▸ Work item:
Search the material below for the word "applications" and copy every line in which it occurs.

▸ Provided information:
——————————

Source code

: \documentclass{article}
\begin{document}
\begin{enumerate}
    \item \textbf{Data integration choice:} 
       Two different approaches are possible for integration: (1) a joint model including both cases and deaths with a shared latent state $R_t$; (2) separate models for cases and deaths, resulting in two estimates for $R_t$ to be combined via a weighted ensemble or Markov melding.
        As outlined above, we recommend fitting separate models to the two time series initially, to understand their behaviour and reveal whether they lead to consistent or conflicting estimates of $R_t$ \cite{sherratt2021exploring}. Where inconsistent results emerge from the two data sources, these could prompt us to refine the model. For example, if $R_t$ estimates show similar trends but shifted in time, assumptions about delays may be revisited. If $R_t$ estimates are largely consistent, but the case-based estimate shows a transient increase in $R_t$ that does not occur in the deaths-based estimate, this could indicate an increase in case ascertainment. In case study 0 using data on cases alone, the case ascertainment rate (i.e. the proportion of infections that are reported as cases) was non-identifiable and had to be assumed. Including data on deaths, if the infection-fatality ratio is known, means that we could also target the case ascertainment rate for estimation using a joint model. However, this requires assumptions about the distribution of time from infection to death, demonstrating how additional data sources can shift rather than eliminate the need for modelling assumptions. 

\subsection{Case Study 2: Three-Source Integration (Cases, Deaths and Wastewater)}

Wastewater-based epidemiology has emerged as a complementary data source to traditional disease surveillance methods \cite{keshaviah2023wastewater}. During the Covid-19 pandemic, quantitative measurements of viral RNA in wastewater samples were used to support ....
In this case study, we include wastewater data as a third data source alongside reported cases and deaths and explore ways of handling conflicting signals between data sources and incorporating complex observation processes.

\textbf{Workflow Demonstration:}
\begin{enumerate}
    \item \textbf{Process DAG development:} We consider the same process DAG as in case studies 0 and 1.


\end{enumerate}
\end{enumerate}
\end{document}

——————————

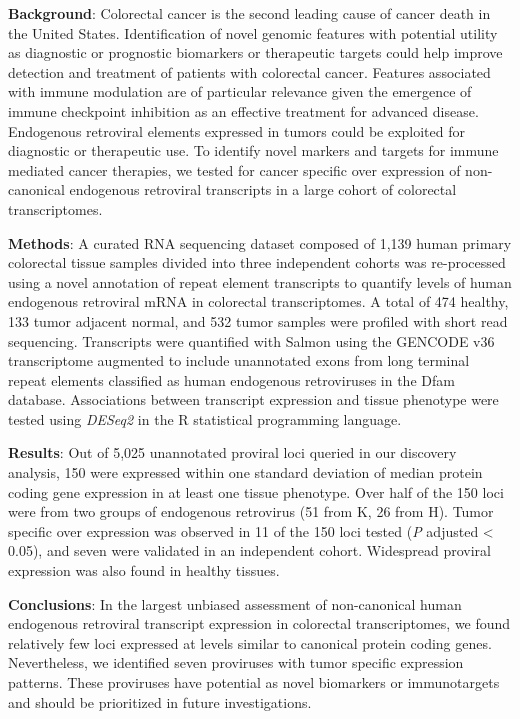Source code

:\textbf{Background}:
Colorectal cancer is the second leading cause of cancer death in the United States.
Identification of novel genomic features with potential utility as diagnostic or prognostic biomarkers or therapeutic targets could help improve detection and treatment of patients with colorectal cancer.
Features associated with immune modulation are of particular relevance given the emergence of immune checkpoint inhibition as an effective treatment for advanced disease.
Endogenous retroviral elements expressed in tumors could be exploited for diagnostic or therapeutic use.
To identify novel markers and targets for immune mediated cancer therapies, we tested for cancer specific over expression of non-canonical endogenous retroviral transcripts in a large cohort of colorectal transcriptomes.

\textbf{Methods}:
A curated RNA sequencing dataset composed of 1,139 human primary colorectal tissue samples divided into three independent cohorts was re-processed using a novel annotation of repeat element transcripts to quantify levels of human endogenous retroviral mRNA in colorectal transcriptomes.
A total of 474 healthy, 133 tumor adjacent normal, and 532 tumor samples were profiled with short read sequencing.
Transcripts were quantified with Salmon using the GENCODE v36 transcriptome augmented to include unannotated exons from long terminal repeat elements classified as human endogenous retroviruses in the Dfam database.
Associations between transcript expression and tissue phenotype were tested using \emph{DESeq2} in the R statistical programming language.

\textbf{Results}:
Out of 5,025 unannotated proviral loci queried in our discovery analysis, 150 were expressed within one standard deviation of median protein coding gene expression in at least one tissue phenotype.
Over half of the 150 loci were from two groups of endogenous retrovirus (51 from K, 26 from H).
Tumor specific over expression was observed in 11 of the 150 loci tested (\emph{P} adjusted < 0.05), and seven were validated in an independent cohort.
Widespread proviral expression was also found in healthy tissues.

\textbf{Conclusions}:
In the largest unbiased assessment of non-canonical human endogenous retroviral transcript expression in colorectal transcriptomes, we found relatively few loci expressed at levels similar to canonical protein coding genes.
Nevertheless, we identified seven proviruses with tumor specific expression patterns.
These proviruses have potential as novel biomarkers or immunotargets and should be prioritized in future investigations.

——————————

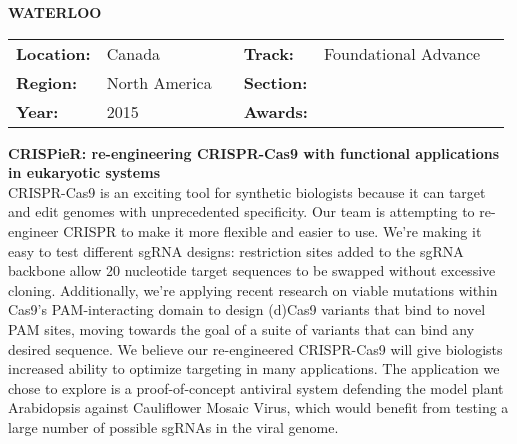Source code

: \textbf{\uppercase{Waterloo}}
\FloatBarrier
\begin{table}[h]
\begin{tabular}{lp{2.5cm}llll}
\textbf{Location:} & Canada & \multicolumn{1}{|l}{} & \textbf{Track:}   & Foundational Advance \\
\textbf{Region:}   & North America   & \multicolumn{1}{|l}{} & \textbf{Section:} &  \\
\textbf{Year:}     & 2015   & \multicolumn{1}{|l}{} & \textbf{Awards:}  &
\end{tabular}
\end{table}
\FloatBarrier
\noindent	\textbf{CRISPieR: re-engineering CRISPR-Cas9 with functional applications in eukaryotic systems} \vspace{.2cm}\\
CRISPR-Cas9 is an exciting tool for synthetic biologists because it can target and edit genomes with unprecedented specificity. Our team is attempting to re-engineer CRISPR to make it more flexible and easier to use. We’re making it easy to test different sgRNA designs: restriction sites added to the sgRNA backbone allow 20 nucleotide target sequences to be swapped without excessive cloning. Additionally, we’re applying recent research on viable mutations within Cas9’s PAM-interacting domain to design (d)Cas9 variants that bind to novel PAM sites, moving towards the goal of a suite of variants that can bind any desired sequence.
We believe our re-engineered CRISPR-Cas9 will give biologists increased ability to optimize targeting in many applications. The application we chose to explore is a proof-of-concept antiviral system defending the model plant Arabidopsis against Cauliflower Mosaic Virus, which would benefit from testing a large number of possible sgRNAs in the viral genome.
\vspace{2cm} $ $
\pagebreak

——————————

▸ Result for this task:
\noindent	\textbf{CRISPieR: re-engineering CRISPR-Cas9 with functional applications in eukaryotic systems} \vspace{.2cm}\\
We believe our re-engineered CRISPR-Cas9 will give biologists increased ability to optimize targeting in many applications. The application we chose to explore is a proof-of-concept antiviral system defending the model plant Arabidopsis against Cauliflower Mosaic Virus, which would benefit from testing a large number of possible sgRNAs in the viral genome.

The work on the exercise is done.